【建築家に聞く10のアイディア】洗面渋滞のストレスを解消する”ホテルライクな洗面コーナー”

洗面所は、家の中でも渋滞率が高いスペースです。朝は洗顔や歯磨きといった身だしなみを整える時間が重なりがちで、帰宅したら手洗い、うがいなどで家族が頻繁に利用します。一般的な住宅では、洗面所と脱衣所が一緒の間取りが多いのですが、その場合、誰かがバスルームを使っていると洗面所が利用できなかったり、反対に洗面所に誰かがいるとバスルームから出られず不便を感じることもあります。ストレスが溜まりやすい「洗面渋滞」を解消する方法は、洗面スペースを独立させることです。たとえば、リビングのコーナーとして存在させるというアイデア。ホテルライクなデザインや和の趣を感じさせる演出など、リビングのインテリアとの兼ね合いも考慮して洗面スペースをコーディネートすれば、そこだけ生活感が出てしまう心配もありません。心地の良い住まいの洗面スペースには、どのような工夫がみられるのでしょうか。

洗面台を2つ設ける

特に家族が多い場合は、洗面ボウルを2つ並べることで家族が並んでゆったりと使うことができます。
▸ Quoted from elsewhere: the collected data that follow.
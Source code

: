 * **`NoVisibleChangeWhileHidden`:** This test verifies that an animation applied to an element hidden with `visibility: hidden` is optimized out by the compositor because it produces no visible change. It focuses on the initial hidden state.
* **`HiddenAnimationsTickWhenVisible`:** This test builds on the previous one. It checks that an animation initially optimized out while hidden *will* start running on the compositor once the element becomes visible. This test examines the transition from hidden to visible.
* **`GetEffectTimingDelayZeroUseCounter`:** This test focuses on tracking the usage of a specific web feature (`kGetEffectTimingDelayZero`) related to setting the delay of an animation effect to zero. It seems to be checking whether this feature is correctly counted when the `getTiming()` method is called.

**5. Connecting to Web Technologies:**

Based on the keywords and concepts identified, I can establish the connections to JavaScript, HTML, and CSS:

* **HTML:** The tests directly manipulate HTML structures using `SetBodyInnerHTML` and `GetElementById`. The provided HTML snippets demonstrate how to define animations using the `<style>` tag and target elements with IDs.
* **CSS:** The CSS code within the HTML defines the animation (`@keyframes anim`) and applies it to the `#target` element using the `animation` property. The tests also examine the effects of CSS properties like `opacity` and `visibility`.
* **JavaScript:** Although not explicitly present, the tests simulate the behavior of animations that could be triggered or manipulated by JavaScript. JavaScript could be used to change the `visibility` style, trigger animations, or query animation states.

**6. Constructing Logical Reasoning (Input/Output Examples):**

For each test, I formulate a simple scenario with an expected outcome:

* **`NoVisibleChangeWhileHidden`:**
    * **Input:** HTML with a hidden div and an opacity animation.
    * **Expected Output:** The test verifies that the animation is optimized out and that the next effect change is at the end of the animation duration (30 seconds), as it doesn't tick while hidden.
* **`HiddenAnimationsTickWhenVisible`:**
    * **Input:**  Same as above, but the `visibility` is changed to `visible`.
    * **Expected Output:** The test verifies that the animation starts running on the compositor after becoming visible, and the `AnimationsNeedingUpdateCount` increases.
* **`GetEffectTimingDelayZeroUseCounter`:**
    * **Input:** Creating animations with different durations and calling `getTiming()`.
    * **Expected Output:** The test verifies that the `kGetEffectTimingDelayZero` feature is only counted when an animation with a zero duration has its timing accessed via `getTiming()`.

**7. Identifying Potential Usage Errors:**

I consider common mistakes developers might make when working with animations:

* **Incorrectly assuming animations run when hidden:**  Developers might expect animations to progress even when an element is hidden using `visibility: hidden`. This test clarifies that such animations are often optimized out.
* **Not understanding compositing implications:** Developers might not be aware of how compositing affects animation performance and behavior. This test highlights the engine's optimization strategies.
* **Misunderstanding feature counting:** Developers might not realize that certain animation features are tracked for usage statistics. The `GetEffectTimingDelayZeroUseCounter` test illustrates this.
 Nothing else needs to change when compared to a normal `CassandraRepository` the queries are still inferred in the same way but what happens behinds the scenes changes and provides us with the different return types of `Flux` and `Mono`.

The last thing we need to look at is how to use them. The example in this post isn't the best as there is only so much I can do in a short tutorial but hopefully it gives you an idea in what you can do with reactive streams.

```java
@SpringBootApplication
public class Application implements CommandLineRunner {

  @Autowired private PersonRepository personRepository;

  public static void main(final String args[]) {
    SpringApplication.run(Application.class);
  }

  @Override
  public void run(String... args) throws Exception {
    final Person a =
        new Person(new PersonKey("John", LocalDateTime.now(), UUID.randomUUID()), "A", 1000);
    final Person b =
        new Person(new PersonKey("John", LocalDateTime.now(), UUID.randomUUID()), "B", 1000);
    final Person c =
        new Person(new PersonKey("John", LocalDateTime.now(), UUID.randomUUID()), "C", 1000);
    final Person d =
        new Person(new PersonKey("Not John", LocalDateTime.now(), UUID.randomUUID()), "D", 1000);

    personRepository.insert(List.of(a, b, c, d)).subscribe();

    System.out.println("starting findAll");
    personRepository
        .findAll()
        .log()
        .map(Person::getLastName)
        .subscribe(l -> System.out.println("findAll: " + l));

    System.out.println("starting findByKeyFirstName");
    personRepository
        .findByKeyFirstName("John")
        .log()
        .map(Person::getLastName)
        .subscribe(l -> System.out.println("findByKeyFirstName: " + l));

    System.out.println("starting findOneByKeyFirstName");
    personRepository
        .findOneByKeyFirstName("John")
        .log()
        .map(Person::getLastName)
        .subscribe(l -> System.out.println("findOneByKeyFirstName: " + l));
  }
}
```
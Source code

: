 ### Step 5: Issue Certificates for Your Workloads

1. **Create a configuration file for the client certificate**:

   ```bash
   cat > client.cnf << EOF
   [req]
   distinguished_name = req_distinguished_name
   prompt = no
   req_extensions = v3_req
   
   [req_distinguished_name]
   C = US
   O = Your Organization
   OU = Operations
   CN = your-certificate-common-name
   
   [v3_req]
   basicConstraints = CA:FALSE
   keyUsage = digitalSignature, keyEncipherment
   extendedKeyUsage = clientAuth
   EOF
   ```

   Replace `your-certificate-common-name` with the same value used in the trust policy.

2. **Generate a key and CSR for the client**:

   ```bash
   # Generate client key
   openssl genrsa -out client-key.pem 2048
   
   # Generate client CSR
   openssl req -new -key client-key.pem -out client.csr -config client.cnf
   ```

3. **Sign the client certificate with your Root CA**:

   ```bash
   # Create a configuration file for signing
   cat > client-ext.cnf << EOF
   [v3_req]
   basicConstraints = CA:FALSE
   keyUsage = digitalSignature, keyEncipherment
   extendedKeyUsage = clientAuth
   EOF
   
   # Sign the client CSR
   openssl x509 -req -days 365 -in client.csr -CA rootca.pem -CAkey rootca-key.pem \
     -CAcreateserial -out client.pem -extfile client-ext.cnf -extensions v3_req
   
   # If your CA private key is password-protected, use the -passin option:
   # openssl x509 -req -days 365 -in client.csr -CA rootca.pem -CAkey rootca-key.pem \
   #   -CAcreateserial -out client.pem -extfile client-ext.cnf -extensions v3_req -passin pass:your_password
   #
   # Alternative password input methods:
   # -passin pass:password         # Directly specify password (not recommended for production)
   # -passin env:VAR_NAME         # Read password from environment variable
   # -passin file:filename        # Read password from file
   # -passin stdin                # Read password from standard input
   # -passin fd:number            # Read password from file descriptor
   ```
タオルやソープディスペンサーといった小物も含めて、洗面スペースを全体で捉えてデザインしていくと、より洗練された印象になるでしょう。間取りによっては閉塞感が感じられる場所であっても、観葉植物を飾ったり、採光や照明をうまく利用することで、存在感を抑え、軽やかな印象になります。

全員がアクセスしやすい住宅の中央に配置する

https://hash-casa.com/2021/10/07/horizononestoryhouse/

こちらの住宅では、2つの個室の中央に洗面台を配置。家族全員がアクセスしやすい建物の中心に洗面スペースを設けることで、身支度や食事など様々な動線の途中に立ち寄ることができ、家族それぞれのスムーズな身支度が叶います。こうしたオープンな場所に洗面スペースを設ける場合は、洗面ボウルやカウンターなどを、家族の好みやインテリアとの統一性などを考慮して選ぶことが重要です。

洗面台+ミラーを広く設ける

https://www.design-casa.jp/works/archives/24

こちらの住宅では長い洗面台とミラーを設置。大きな洗面台とミラーがあれば、家族が同時に身支度を進めることも可能に。朝の身支度はもちろん、お風呂上がりのスキンケアなど、意外と過ごす時間の長い空間だからこそ、広々とした洗面スペースは日々のストレスを減らしてくれます。

独立洗面スペースのすすめ

洗面スペースを独立させることで脱衣所の使い勝手がよくなることはもちろん、オープンな場所に持ってくるからこそ、誰に見られてもいいように、家族同士で常にきれいにするという意識も芽生えます。意外にも、工夫次第で日々のストレスを大きく減らせるスペースなので、様々な視点で検討し、理想の洗面スペースを手に入れてみてはいかがでしょうか。